The light changed, and traffic started moving forward. This is it, I thought. Either he takes the bait, or he doesn’t. It was four fifteen.
“Yeah, but the bus will take you ages,” he said after a moment.
“Look, I’ll be fine,” I said, shaking my head. “Just drop me off up here, by the mall.”
The thing about negotiations, not to mention manipulation, is you can’t go too far in any direction. Refusing once is good, twice usually okay, but a third is risky. You never know when the other person will just stop playing and you end up with nothing.
I felt him glance over at me again, and I made a point of acting like I didn’t notice, couldn’t see him wavering. Come on, I thought. Come on.
“Really, it’s cool,” he said finally, as the entrance to the highway appeared over the next hill. “Just tell me where to go.”
“Man,” Nate said as he bumped up the driveway to the yellow house, avoiding holes and a sizable stack of water-logged newspapers. Up ahead, I could already see my mom’s Subaru, parked just where I’d left it, gas needle on empty, that last day Peyton had picked me up for school. “Who lives here again?”

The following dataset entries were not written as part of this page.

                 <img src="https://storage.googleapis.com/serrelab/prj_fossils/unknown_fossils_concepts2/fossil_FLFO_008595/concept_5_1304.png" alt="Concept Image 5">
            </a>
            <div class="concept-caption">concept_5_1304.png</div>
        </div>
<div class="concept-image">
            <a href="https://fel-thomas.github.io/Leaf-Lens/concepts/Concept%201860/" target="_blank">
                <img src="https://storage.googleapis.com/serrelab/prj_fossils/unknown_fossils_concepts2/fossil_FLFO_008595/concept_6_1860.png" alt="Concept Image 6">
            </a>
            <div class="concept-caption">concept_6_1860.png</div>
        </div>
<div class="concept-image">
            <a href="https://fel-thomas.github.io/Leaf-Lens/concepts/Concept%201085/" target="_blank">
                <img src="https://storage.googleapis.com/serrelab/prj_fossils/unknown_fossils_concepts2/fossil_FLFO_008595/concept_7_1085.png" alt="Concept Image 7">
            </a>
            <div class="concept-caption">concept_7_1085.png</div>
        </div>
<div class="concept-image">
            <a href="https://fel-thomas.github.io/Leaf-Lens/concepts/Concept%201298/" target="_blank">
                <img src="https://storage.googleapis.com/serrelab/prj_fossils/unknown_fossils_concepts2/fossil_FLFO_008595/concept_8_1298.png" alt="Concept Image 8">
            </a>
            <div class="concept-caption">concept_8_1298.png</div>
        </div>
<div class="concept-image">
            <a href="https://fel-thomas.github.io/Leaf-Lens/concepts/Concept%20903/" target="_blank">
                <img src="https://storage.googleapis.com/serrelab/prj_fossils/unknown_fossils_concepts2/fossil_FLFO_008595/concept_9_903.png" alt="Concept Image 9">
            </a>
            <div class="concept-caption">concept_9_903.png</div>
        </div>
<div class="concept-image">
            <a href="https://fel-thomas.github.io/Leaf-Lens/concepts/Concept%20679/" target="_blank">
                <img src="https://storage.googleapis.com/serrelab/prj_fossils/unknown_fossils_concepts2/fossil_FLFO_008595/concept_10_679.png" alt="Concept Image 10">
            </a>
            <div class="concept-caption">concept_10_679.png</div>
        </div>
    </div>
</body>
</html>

“Just this girl I know,” I said.
As far as I was concerned, this entire endeavor would be quick and painless. Get in, get what I needed, and get out, hopefully with as little explanation as necessary. Then Nate would take me back to Cora’s, and this would all be over. Simple as that.
But then, just as we passed the bedroom window, I saw the curtain move.
It was very quick, so quick I wondered if I’d seen anything at all—just a shift of the fabric an inch to the left, then back again. The exact way it would have to for someone to peer out and yet still not be seen.
I wasn’t sure what I’d been expecting to find here. Maybe the Honeycutts, in the midst of some project. Or the house empty, cleaned out as if we’d never been here at all. This possibility, though, had never crossed my mind.
Which was why Nate hadn’t even finished parking when I pushed open my door and got out. “Hey. Do you want—? ” I heard him call after me, but I ignored him, instead taking the steps two at time and arriving at the front door breathless, my fingers already fumbling for the key around my neck. Once I put it in the lock, the knob, familiar in my hand, turned with a soft click. And then I was in.
"Mom? ” I called out, my voice bouncing off all the hard surfaces back at me. I walked into the kitchen, where I could see the clothesline was still strung from one wall to the other, my jeans and shirts now stiff and mildewy as I pushed past them. “Hello?”
In the living room, there was a row of beer bottles on the coffee table, and the blanket we usually kept folded over one arm of the sofa was instead balled into one corner. I felt my heart jump. I would have folded it back. Wouldn’t I?
I kept moving, pushing open my bedroom door and flicking on the single bulb overhead. This did look just like I’d left it, save for my closet door being left open, I assumed by whoever packed up the clothes that had been brought to me at Poplar House. I turned, crossing back into the living room and walking over to the other bedroom door, which was shut. Then I put my hand on the knob and closed my eyes.